→ **Entries shown**:
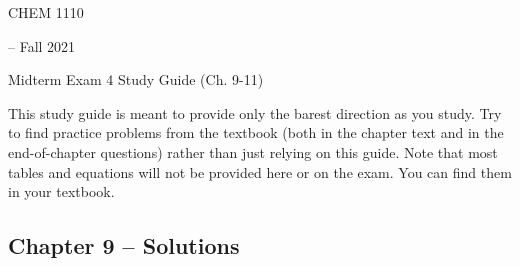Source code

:\documentclass[12pt, letterpaper]{memoir}
\begin{document}
	\mainmatter
	
	\begin{center}
		{\Huge CHEM 1110}
		{\LARGE-- Fall 2021
		
		Midterm Exam 4 Study Guide (Ch. 9-11)}
	\end{center}
	
	This study guide is meant to provide only the barest direction as you study. Try to find practice problems from the textbook (both in the chapter text and in the end-of-chapter questions) rather than just relying on this guide. Note that most tables and equations will not be provided here or on the exam. You can find them in your textbook. 
	
	\subsection*{Chapter 9 --  Solutions}
\end{document}
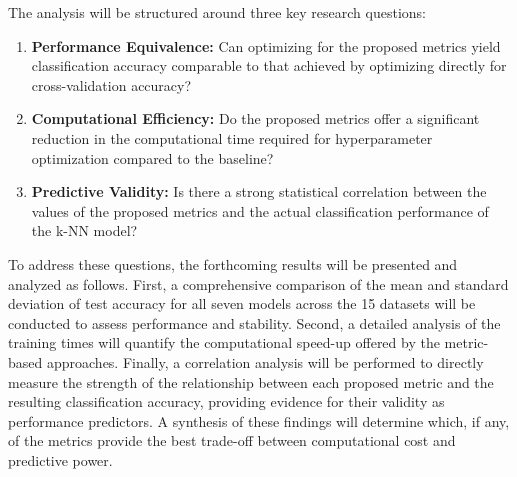 \documentclass[conference]{IEEEtran}
\begin{document}
The analysis will be structured around three key research questions:
\begin{enumerate}
    \item \textbf{Performance Equivalence:} Can optimizing for the proposed metrics yield classification accuracy comparable to that achieved by optimizing directly for cross-validation accuracy?
    \item \textbf{Computational Efficiency:} Do the proposed metrics offer a significant reduction in the computational time required for hyperparameter optimization compared to the baseline?
    \item \textbf{Predictive Validity:} Is there a strong statistical correlation between the values of the proposed metrics and the actual classification performance of the k-NN model?
\end{enumerate}
To address these questions, the forthcoming results will be presented and analyzed as follows. First, a comprehensive comparison of the mean and standard deviation of test accuracy for all seven models across the 15 datasets will be conducted to assess performance and stability. Second, a detailed analysis of the training times will quantify the computational speed-up offered by the metric-based approaches. Finally, a correlation analysis will be performed to directly measure the strength of the relationship between each proposed metric and the resulting classification accuracy, providing evidence for their validity as performance predictors. A synthesis of these findings will determine which, if any, of the metrics provide the best trade-off between computational cost and predictive power.
\end{document}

→ **Exercise**: Wherever a line of the entries holds the string "textbf", copy that line.

→ **Exercise result**:
    \item \textbf{Performance Equivalence:} Can optimizing for the proposed metrics yield classification accuracy comparable to that achieved by optimizing directly for cross-validation accuracy?
    \item \textbf{Computational Efficiency:} Do the proposed metrics offer a significant reduction in the computational time required for hyperparameter optimization compared to the baseline?
    \item \textbf{Predictive Validity:} Is there a strong statistical correlation between the values of the proposed metrics and the actual classification performance of the k-NN model?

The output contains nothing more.